**THE PROBLEM:** Leaving the pictures aside, repeat every line below exactly.

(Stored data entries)
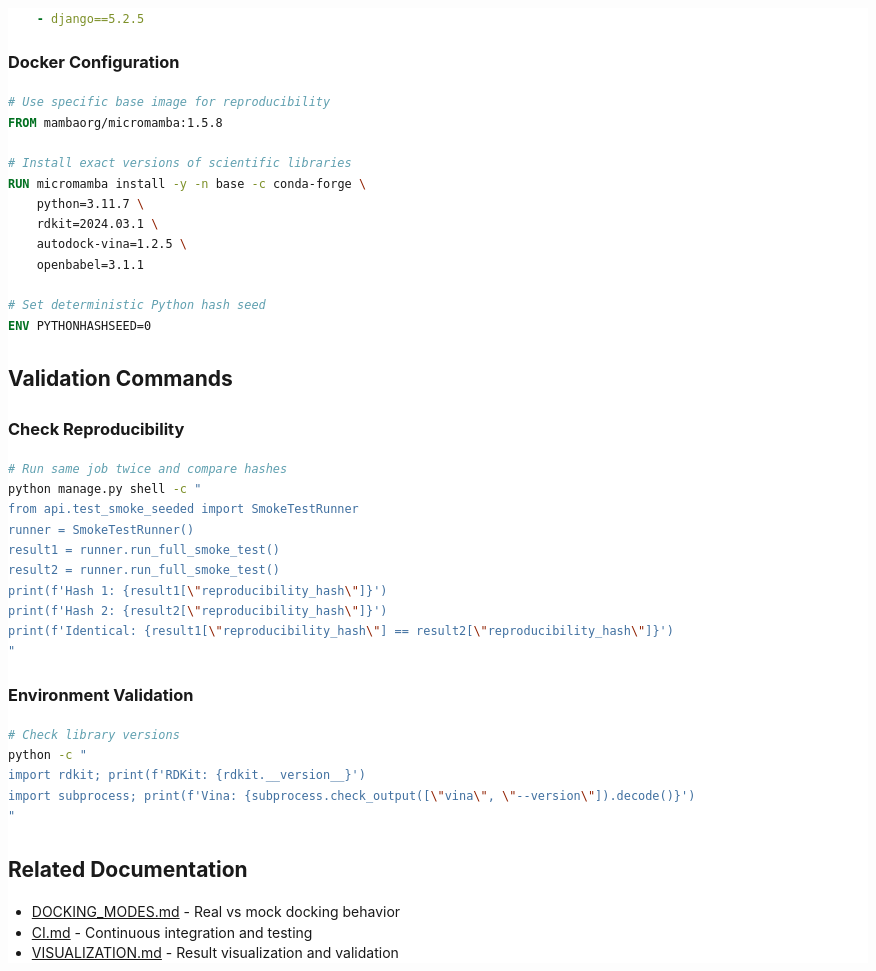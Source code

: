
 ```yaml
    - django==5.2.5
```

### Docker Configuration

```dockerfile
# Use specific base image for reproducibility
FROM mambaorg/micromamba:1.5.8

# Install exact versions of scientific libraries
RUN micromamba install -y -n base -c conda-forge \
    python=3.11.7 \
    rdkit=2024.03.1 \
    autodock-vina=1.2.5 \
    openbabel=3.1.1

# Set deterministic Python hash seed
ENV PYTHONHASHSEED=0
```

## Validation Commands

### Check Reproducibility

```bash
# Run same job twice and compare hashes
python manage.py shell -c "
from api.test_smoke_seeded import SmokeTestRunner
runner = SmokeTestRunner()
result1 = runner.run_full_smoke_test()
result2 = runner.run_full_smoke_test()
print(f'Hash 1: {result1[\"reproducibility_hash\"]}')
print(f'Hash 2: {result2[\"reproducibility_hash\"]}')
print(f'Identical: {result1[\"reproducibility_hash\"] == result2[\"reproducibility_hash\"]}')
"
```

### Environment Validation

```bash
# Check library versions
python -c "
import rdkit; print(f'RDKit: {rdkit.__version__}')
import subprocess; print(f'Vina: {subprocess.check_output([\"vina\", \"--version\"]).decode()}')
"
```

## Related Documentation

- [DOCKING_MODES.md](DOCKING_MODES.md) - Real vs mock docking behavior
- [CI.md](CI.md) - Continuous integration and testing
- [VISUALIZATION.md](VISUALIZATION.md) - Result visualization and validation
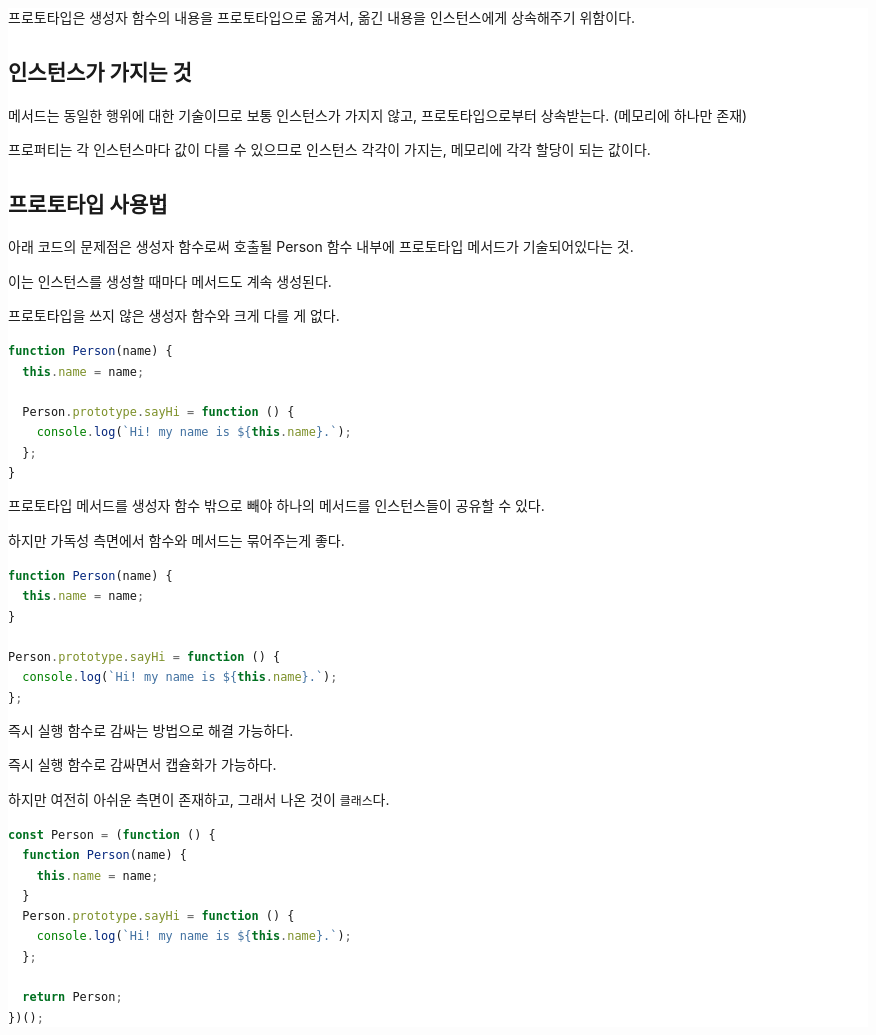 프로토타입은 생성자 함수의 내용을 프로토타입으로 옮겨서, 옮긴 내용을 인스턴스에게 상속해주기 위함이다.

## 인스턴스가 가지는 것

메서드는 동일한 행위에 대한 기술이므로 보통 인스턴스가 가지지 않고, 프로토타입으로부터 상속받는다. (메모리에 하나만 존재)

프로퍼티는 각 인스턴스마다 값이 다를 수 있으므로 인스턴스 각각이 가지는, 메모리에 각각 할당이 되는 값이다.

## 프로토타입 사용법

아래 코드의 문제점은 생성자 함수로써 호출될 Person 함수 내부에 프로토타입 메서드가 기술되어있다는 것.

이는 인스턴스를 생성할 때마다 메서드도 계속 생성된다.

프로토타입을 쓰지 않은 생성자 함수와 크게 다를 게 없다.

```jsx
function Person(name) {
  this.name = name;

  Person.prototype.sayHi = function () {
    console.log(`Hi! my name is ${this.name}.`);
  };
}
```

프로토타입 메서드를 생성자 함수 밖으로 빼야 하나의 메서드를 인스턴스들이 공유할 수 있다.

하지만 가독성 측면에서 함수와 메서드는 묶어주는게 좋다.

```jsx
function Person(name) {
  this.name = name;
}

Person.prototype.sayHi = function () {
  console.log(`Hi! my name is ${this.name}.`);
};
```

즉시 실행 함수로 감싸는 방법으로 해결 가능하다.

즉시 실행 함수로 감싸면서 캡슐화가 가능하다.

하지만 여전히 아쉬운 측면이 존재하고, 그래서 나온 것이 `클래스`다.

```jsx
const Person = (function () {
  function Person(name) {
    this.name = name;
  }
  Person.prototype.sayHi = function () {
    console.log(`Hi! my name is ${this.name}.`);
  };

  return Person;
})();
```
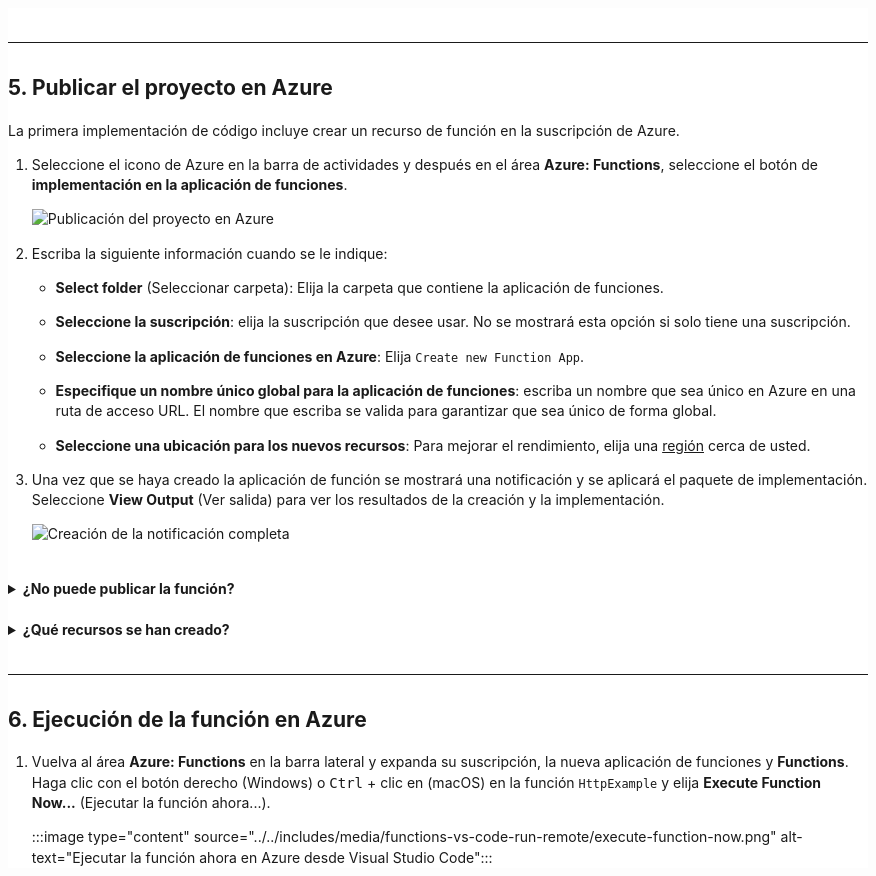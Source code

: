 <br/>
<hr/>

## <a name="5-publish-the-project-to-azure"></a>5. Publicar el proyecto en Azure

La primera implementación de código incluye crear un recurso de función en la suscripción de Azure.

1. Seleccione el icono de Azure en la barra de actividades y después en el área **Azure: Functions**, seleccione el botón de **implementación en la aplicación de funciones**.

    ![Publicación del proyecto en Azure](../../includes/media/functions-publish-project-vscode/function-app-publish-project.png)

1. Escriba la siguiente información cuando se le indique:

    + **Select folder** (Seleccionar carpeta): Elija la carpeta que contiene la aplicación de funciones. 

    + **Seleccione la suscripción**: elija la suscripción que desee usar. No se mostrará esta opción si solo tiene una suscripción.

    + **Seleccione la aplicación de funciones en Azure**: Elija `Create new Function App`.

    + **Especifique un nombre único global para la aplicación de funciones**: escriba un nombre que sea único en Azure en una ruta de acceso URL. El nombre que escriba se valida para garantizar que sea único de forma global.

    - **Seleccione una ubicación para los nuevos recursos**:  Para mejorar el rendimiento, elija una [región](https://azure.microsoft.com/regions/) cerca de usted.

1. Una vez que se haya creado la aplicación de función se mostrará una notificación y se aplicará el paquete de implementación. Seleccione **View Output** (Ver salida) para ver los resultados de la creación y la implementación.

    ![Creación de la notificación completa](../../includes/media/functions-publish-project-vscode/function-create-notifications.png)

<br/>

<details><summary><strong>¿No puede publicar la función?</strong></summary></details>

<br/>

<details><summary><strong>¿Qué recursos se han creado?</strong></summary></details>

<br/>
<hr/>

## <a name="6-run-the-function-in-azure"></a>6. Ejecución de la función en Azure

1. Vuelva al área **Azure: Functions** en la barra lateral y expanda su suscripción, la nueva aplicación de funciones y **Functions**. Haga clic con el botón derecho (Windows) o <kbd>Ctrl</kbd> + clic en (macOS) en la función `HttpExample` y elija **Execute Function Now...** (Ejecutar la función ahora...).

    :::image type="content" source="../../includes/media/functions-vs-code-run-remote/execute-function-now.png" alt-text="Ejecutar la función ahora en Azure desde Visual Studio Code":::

**RESPONSE TO THE EXERCISE:**
Source code

:
 ```yaml
    - django==5.2.5
```

### Docker Configuration

```dockerfile
# Use specific base image for reproducibility
FROM mambaorg/micromamba:1.5.8

# Install exact versions of scientific libraries
RUN micromamba install -y -n base -c conda-forge \
    python=3.11.7 \
    rdkit=2024.03.1 \
    autodock-vina=1.2.5 \
    openbabel=3.1.1

# Set deterministic Python hash seed
ENV PYTHONHASHSEED=0
```

## Validation Commands

### Check Reproducibility

```bash
# Run same job twice and compare hashes
python manage.py shell -c "
from api.test_smoke_seeded import SmokeTestRunner
runner = SmokeTestRunner()
result1 = runner.run_full_smoke_test()
result2 = runner.run_full_smoke_test()
print(f'Hash 1: {result1[\"reproducibility_hash\"]}')
print(f'Hash 2: {result2[\"reproducibility_hash\"]}')
print(f'Identical: {result1[\"reproducibility_hash\"] == result2[\"reproducibility_hash\"]}')
"
```

### Environment Validation

```bash
# Check library versions
python -c "
import rdkit; print(f'RDKit: {rdkit.__version__}')
import subprocess; print(f'Vina: {subprocess.check_output([\"vina\", \"--version\"]).decode()}')
"
```

## Related Documentation

- [DOCKING_MODES.md](DOCKING_MODES.md) - Real vs mock docking behavior
- [CI.md](CI.md) - Continuous integration and testing
- [VISUALIZATION.md](VISUALIZATION.md) - Result visualization and validation
 프로토타입은 생성자 함수의 내용을 프로토타입으로 옮겨서, 옮긴 내용을 인스턴스에게 상속해주기 위함이다.

## 인스턴스가 가지는 것

메서드는 동일한 행위에 대한 기술이므로 보통 인스턴스가 가지지 않고, 프로토타입으로부터 상속받는다. (메모리에 하나만 존재)

프로퍼티는 각 인스턴스마다 값이 다를 수 있으므로 인스턴스 각각이 가지는, 메모리에 각각 할당이 되는 값이다.

## 프로토타입 사용법

아래 코드의 문제점은 생성자 함수로써 호출될 Person 함수 내부에 프로토타입 메서드가 기술되어있다는 것.

이는 인스턴스를 생성할 때마다 메서드도 계속 생성된다.

프로토타입을 쓰지 않은 생성자 함수와 크게 다를 게 없다.

```jsx
function Person(name) {
  this.name = name;

  Person.prototype.sayHi = function () {
    console.log(`Hi! my name is ${this.name}.`);
  };
}
```

프로토타입 메서드를 생성자 함수 밖으로 빼야 하나의 메서드를 인스턴스들이 공유할 수 있다.

하지만 가독성 측면에서 함수와 메서드는 묶어주는게 좋다.

```jsx
function Person(name) {
  this.name = name;
}

Person.prototype.sayHi = function () {
  console.log(`Hi! my name is ${this.name}.`);
};
```

즉시 실행 함수로 감싸는 방법으로 해결 가능하다.

즉시 실행 함수로 감싸면서 캡슐화가 가능하다.

하지만 여전히 아쉬운 측면이 존재하고, 그래서 나온 것이 `클래스`다.

```jsx
const Person = (function () {
  function Person(name) {
    this.name = name;
  }
  Person.prototype.sayHi = function () {
    console.log(`Hi! my name is ${this.name}.`);
  };

  return Person;
})();
```
Source code

: <br/>
<hr/>

## <a name="5-publish-the-project-to-azure"></a>5. Publicar el proyecto en Azure

La primera implementación de código incluye crear un recurso de función en la suscripción de Azure.

1. Seleccione el icono de Azure en la barra de actividades y después en el área **Azure: Functions**, seleccione el botón de **implementación en la aplicación de funciones**.

    ![Publicación del proyecto en Azure](../../includes/media/functions-publish-project-vscode/function-app-publish-project.png)

1. Escriba la siguiente información cuando se le indique:

    + **Select folder** (Seleccionar carpeta): Elija la carpeta que contiene la aplicación de funciones. 

    + **Seleccione la suscripción**: elija la suscripción que desee usar. No se mostrará esta opción si solo tiene una suscripción.

    + **Seleccione la aplicación de funciones en Azure**: Elija `Create new Function App`.

    + **Especifique un nombre único global para la aplicación de funciones**: escriba un nombre que sea único en Azure en una ruta de acceso URL. El nombre que escriba se valida para garantizar que sea único de forma global.

    - **Seleccione una ubicación para los nuevos recursos**:  Para mejorar el rendimiento, elija una [región](https://azure.microsoft.com/regions/) cerca de usted.

1. Una vez que se haya creado la aplicación de función se mostrará una notificación y se aplicará el paquete de implementación. Seleccione **View Output** (Ver salida) para ver los resultados de la creación y la implementación.

    ![Creación de la notificación completa](../../includes/media/functions-publish-project-vscode/function-create-notifications.png)

<br/>

<details><summary><strong>¿No puede publicar la función?</strong></summary></details>

<br/>

<details><summary><strong>¿Qué recursos se han creado?</strong></summary></details>

<br/>
<hr/>

## <a name="6-run-the-function-in-azure"></a>6. Ejecución de la función en Azure

1. Vuelva al área **Azure: Functions** en la barra lateral y expanda su suscripción, la nueva aplicación de funciones y **Functions**. Haga clic con el botón derecho (Windows) o <kbd>Ctrl</kbd> + clic en (macOS) en la función `HttpExample` y elija **Execute Function Now...** (Ejecutar la función ahora...).

    :::image type="content" source="../../includes/media/functions-vs-code-run-remote/execute-function-now.png" alt-text="Ejecutar la función ahora en Azure desde Visual Studio Code":::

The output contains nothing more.